No entanto, o Mercado Livre diz que vê uma tendência de alta em seu portfólio. A fintech argentina Naranja X também assegurou a este noticiário que, a partir de julho de 2022, alcançou uma colocação por meio de seus canais digitais de US$ 184 milhões, superando o valor total de 2021, que atingiu US$ 151,6 milhões.
Esses números seguem a linha alertada em agosto deste ano pelo Banco Central da República Argentina (BCRA), que informou que os valores emprestados por fintechs e entidades não bancárias cresceram 20% a preços constantes, no segundo semestre de 2021 versus o ano anterior.
“Muitas pessoas recorrem às fintechs por falta de alternativa no sistema financeiro tradicional”, diz Cuppi, do Mercado Livre. “E as fintechs têm capacidade de atender a essas pessoas, porque utilizam informações alternativas para conhecer melhor os usuários e entender seus comportamentos”, acrescenta.
No entanto, Martínez alerta que permitir empréstimos a pessoas sem histórico de crédito, muitas vezes, se traduz em taxas de juros mais altas, e que os bancos não poderiam assumir por correrem riscos, já de natureza reputacional.
O BCRA efetivamente colocou em seu relatório do segundo semestre de 2021 que as fintechs cobram taxas médias anuais que são o dobro das cobradas pelos bancos.
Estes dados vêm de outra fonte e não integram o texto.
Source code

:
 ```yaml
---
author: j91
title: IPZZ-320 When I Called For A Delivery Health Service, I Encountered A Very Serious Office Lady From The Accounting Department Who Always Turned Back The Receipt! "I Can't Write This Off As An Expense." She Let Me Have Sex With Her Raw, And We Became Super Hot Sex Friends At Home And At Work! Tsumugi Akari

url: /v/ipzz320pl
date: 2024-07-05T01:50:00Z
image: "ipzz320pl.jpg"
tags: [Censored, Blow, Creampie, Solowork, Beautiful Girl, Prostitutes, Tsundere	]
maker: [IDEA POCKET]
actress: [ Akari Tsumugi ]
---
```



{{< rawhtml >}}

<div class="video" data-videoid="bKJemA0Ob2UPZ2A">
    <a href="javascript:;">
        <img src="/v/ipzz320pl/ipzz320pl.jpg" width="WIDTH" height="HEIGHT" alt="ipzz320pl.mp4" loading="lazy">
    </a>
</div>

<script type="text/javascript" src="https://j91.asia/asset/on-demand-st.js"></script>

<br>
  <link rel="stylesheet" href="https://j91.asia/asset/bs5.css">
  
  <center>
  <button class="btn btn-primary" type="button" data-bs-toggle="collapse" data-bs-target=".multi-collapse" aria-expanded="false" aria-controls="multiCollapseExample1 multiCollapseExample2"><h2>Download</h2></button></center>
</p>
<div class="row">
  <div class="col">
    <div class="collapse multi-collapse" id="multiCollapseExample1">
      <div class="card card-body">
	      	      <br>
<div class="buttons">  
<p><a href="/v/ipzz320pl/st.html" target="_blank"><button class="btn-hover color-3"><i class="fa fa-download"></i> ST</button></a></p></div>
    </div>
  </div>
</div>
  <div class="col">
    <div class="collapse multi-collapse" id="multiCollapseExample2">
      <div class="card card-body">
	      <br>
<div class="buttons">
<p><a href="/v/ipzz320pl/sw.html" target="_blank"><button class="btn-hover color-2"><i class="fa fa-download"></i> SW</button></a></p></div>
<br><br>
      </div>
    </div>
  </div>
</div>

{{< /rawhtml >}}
Mesmo assim, mais pessoas (21%) contrataram cartões e créditos dessa forma.
“Como é que o Mercado Livre pode oferecer empréstimos a alguns clientes e nós [ICBC] vimos isso como algo inviável? E, quando comecei a procurar, eles operam com taxas nominais anuais que não importa o que você esteja assumindo, são tão altas que permitem que você, em nível de carteira, opere”, conclui.